◆ Work instructions ◆
Line by line, repeat the data below exactly, beginning at the first line and ending at the line with "Passenger arrival times". Omit pictures.
──────── Input records
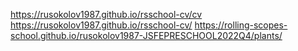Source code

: https://rusokolov1987.github.io/rsschool-cv/cv
https://rusokolov1987.github.io/rsschool-cv/
https://rolling-scopes-school.github.io/rusokolov1987-JSFEPRESCHOOL2022Q4/plants/
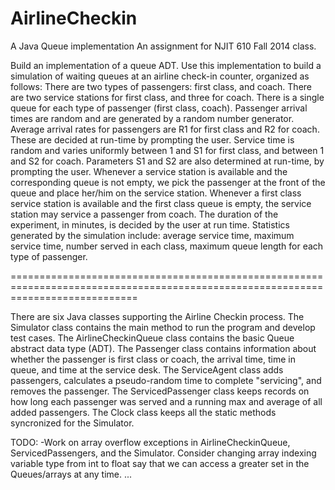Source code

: AirlineCheckin
==============
A Java Queue implementation
An assignment for NJIT 610 Fall 2014 class.

Build an implementation of a queue ADT.
Use this implementation to build a simulation of waiting queues at an airline check-in counter, organized as follows:
There are two types of passengers: first class, and coach.
There are two service stations for first class, and three for coach.
There is a single queue for each type of passenger (first class, coach).
Passenger arrival times are random and are generated by a random number generator.
Average arrival rates for passengers are R1 for first class and R2 for coach. These are decided at run-time by prompting the user.
Service time is random and varies uniformly between 1 and S1 for first class, and between 1 and S2 for coach. Parameters S1 and S2 are also determined at run-time, by prompting the user.
Whenever a service station is available and the corresponding queue is not empty, we pick the passenger at the front of the queue and place her/him on the service station.
Whenever a first class service station is available and the first class queue is empty, the service station may service a passenger from coach.
The duration of the experiment, in minutes, is decided by the user at run time.
Statistics generated by the simulation include: average service time, maximum service time, number served in each class, maximum queue length for each type of passenger.

==================================================================================================================================

There are six Java classes supporting the Airline Checkin process. 
  The Simulator class contains the main method to run the program and develop test cases.
  The AirlineCheckinQueue class contains the basic Queue abstract data type (ADT).
  The Passenger class contains information about whether the passenger is first class or coach, the arrival time, time in queue, 
  and time at the service desk.
  The ServiceAgent class adds passengers, calculates a pseudo-random time to complete "servicing", and removes the passenger.
  The ServicedPassenger class keeps records on how long each passenger was served and a running max and average of all added 
  passengers.
  The Clock class keeps all the static methods syncronized for the Simulator.





TODO:
-Work on array overflow exceptions in AirlineCheckinQueue, ServicedPassengers, and the Simulator. Consider changing array indexing variable type from int to float say that we can access a greater set in the Queues/arrays at any time.
...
────────────────
◆ Answer to the problem ◆
Source code

: https://rusokolov1987.github.io/rsschool-cv/cv
https://rusokolov1987.github.io/rsschool-cv/
https://rolling-scopes-school.github.io/rusokolov1987-JSFEPRESCHOOL2022Q4/plants/
Source code

: AirlineCheckin
==============
A Java Queue implementation
An assignment for NJIT 610 Fall 2014 class.

Build an implementation of a queue ADT.
Use this implementation to build a simulation of waiting queues at an airline check-in counter, organized as follows:
There are two types of passengers: first class, and coach.
There are two service stations for first class, and three for coach.
There is a single queue for each type of passenger (first class, coach).
Passenger arrival times are random and are generated by a random number generator.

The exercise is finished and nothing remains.